■ Exercise: Every line from the start of the records below to the line containing "Architect and implement" should be retyped exactly, that line included, and no others.

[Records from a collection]
^^^^

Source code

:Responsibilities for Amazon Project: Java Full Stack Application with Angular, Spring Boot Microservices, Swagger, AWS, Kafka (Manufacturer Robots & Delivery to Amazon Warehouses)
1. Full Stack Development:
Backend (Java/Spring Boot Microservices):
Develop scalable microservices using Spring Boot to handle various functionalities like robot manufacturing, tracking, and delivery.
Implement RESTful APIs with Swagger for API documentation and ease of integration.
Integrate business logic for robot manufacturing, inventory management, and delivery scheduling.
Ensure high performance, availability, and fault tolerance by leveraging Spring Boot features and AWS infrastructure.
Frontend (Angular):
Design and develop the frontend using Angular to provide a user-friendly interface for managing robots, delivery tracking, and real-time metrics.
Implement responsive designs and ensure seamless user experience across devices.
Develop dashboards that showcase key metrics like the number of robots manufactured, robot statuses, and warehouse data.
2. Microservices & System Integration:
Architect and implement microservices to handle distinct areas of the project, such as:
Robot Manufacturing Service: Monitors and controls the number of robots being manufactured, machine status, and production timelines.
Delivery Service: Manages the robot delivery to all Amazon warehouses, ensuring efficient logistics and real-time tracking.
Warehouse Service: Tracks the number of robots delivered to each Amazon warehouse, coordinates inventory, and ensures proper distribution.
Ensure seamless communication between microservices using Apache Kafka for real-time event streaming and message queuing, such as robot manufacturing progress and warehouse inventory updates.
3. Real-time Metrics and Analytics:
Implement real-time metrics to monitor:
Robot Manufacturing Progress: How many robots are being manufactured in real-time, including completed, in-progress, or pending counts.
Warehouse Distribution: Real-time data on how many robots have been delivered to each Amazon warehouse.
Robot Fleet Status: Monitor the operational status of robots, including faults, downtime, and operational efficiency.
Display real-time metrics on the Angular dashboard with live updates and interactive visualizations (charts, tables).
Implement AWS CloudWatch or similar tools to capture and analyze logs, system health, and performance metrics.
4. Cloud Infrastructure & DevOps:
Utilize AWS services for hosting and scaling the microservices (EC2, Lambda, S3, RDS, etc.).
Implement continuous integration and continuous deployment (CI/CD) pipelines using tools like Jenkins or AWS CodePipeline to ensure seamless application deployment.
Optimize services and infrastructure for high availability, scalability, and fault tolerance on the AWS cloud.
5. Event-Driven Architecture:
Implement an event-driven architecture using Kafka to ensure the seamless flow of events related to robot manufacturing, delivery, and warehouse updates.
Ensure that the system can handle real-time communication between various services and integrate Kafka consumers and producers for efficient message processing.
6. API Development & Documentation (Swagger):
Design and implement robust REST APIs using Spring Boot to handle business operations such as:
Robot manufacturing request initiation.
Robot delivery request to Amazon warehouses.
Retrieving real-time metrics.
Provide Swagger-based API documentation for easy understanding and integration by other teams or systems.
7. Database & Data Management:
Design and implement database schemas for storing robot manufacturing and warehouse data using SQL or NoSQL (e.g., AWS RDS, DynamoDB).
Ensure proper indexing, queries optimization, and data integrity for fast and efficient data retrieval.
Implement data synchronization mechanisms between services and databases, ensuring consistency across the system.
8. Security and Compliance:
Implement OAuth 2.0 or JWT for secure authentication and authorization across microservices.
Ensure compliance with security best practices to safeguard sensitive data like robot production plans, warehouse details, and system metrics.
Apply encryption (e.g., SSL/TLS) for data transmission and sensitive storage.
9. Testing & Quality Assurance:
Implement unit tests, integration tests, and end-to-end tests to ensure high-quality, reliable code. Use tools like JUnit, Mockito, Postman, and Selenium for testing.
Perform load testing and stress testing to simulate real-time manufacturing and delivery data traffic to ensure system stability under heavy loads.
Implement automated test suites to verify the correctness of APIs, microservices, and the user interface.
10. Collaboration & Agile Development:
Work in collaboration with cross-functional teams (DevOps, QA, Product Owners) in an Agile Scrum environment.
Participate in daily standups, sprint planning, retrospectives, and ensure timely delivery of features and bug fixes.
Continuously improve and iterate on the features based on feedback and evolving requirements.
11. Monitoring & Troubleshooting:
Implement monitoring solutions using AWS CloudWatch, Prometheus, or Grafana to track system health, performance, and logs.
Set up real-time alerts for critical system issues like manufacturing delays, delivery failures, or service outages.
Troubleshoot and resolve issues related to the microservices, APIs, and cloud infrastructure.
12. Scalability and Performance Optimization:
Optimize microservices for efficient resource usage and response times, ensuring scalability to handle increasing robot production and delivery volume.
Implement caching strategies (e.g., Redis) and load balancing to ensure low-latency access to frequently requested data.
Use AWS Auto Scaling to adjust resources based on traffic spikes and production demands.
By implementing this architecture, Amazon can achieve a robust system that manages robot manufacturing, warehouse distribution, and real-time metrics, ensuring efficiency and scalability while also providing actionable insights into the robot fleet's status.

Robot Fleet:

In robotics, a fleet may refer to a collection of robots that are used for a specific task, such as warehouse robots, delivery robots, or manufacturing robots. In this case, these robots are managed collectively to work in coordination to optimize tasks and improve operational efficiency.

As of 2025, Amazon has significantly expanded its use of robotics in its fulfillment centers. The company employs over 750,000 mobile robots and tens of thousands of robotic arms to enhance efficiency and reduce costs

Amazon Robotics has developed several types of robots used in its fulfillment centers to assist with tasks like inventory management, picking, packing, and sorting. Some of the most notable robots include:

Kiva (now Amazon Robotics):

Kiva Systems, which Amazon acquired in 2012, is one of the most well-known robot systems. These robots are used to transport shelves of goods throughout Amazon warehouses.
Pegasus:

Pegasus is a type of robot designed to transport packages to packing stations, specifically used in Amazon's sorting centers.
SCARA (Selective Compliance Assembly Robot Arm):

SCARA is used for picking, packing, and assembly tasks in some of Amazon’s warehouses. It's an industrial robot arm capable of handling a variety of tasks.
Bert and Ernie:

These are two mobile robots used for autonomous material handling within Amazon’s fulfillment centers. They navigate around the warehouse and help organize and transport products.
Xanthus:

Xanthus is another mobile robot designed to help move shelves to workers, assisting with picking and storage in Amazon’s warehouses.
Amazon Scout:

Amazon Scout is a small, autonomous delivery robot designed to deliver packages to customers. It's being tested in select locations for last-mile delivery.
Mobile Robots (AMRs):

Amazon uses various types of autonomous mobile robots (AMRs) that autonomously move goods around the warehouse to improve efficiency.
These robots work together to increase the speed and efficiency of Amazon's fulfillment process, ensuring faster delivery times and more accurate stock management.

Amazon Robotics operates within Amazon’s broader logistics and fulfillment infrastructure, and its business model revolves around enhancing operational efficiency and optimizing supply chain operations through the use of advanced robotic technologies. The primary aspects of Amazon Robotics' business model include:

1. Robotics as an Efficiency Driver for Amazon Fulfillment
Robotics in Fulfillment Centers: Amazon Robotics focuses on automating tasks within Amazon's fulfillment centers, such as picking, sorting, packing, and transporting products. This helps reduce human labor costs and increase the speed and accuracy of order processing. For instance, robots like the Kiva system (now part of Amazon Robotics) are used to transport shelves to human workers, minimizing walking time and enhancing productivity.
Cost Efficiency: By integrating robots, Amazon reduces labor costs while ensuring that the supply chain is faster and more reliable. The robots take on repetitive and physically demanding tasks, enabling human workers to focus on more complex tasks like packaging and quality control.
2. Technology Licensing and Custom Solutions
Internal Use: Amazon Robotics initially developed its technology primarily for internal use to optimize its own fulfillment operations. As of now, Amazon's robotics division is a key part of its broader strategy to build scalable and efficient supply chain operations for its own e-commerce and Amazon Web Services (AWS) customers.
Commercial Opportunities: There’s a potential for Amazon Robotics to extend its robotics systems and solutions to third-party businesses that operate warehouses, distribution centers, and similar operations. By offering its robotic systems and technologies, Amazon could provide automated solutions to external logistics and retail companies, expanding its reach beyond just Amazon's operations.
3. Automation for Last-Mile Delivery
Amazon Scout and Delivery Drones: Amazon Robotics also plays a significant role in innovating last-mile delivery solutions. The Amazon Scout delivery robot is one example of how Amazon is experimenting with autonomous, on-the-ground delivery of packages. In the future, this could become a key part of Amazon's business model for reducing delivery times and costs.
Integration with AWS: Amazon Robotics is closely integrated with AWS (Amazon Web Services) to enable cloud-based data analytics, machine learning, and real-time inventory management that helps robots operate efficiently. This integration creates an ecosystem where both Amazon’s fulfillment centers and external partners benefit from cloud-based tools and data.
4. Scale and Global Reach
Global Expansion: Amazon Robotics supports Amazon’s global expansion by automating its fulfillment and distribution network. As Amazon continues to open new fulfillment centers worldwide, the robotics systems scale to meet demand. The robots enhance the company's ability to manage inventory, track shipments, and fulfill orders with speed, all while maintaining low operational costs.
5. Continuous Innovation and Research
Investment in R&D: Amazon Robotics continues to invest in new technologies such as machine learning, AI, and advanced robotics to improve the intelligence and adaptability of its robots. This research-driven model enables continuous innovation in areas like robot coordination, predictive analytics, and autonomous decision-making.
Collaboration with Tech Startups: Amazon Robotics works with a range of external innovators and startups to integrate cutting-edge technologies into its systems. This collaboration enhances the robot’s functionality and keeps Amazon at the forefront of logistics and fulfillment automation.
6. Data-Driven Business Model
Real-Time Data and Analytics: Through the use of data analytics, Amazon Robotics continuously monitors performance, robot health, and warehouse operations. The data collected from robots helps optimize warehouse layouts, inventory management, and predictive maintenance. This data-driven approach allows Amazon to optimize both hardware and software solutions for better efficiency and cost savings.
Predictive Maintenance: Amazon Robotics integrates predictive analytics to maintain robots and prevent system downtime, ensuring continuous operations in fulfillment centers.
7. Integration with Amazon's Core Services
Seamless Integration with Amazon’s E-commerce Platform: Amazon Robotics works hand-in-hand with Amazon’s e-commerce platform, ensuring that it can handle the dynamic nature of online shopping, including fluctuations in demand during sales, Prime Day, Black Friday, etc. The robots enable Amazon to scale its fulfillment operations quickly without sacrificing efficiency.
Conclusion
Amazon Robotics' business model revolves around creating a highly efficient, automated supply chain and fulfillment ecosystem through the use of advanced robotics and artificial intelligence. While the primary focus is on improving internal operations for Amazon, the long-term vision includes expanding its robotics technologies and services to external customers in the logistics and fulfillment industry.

^^^^

■ Solved problem:
Source code

:Responsibilities for Amazon Project: Java Full Stack Application with Angular, Spring Boot Microservices, Swagger, AWS, Kafka (Manufacturer Robots & Delivery to Amazon Warehouses)
1. Full Stack Development:
Backend (Java/Spring Boot Microservices):
Develop scalable microservices using Spring Boot to handle various functionalities like robot manufacturing, tracking, and delivery.
Implement RESTful APIs with Swagger for API documentation and ease of integration.
Integrate business logic for robot manufacturing, inventory management, and delivery scheduling.
Ensure high performance, availability, and fault tolerance by leveraging Spring Boot features and AWS infrastructure.
Frontend (Angular):
Design and develop the frontend using Angular to provide a user-friendly interface for managing robots, delivery tracking, and real-time metrics.
Implement responsive designs and ensure seamless user experience across devices.
Develop dashboards that showcase key metrics like the number of robots manufactured, robot statuses, and warehouse data.
2. Microservices & System Integration:
Architect and implement microservices to handle distinct areas of the project, such as:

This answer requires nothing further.